The material is then preheated with a single IR heater with a surface temperature of 900°C from 15 mm above between low and high speed rolls, stretched 3.7 times in the longitudinal direction due to the difference in surface speed between the low and high speed rolls, and then rapidly cooled. Then, it was supplied to a stenter and stretched 4.0 times in the transverse direction at 105°C. The obtained biaxially stretched film was heat set at a temperature of 210° C. for 5 seconds to obtain a heat set biaxially oriented film having a thickness of 12 μm. The properties of this film are shown in Table 1.

【table】

[Table] From Table 1, Comparative Example 1 is unsatisfactory in scrapability and rollability, Comparative Example 2 is unsatisfactory in slipperiness, scratchability, and rollability, and Comparative Example 3 is unsatisfactory in slipperiness and scratchability. It is clear that Comparative Example 4 was unsatisfactory in slip properties, abrasion properties, and scratch properties, and Examples 1, 2, and 3 all produced films of satisfactory quality. Example 4 A biaxially oriented film was obtained in the same manner as in Comparative Example 1 except that the lubricant listed in Table 2 was used. This film had good surface flatness and runnability, and was particularly excellent in abrasion resistance, scratch resistance, and rollability.

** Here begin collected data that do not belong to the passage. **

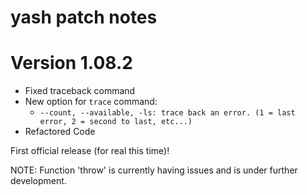 
# yash patch notes

# Version 1.08.2

- Fixed traceback command
- New option for `trace` command:
	- `--count, --available, -ls: trace back an error. (1 = last error, 2 = second to last, etc...)`
- Refactored Code



First official release (for real this time)!

NOTE: Function 'throw' is currently having issues and is under further development.

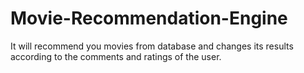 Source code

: # Movie-Recommendation-Engine
It will recommend you movies from database and changes its results according to the comments and ratings of the user.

The properties of this film are shown in Table 2.

【table】

【table】

Claims (1)

[Claims] 1. In the polyester, as a first component, the average particle size is 0.3 μm or more and less than 0.6 μm, and the particle size ratio (longer diameter /
Spherical silica particles with a short axis) of 1.0 to 1.2 and a relative standard deviation of 0.5 or less expressed by the following formula are used.
Contains in a range of more than 0.5% by weight and 2.5% by weight or less, and has an average particle size of 0.6 to 3.0 μm as a second component
The first component contains spherical silica particles having a particle diameter ratio (major axis/minor axis) of 1.0 to 1.2 and a relative standard deviation of 0.5 or less expressed by the following formula in a range of 0.005 to 2% by weight. A biaxially oriented polyester film characterized in that it contains an amount of not more than . Here, Di: Area circle equivalent diameter of each particle (μm): Average value of area circle equivalent diameter (= _o 〓 ⁱ⁼¹ Di/n) (μm) n: Represents the number of particles.